┏━━

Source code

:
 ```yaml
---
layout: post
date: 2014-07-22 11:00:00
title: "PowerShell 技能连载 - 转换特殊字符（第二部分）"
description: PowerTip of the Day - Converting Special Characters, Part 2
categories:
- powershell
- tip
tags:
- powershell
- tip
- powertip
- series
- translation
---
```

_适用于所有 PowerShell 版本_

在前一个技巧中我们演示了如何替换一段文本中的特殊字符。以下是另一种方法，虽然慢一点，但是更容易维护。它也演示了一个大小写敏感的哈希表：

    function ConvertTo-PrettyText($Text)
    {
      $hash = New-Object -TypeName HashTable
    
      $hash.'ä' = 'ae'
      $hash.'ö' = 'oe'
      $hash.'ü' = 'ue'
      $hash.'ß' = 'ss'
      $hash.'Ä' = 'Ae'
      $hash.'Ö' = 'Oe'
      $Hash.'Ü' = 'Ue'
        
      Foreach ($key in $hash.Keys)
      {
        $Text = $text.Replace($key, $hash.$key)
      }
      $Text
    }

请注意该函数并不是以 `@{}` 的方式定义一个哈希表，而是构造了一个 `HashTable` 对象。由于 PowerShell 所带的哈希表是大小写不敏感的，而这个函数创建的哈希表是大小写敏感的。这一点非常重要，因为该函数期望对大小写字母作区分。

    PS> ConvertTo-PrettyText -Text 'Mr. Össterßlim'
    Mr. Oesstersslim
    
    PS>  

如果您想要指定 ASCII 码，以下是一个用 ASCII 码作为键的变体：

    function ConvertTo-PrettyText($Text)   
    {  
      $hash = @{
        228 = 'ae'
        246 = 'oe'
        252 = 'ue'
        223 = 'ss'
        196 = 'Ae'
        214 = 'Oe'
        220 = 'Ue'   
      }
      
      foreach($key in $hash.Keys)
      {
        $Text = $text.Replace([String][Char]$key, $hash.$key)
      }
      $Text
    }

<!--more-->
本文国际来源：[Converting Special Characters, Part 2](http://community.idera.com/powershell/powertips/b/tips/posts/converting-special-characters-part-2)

┗━━

### What you will do
Filter the entries above down to the lines that contain "PrettyText".

### Problem solution
    function ConvertTo-PrettyText($Text)
    PS> ConvertTo-PrettyText -Text 'Mr. Össterßlim'
    function ConvertTo-PrettyText($Text)   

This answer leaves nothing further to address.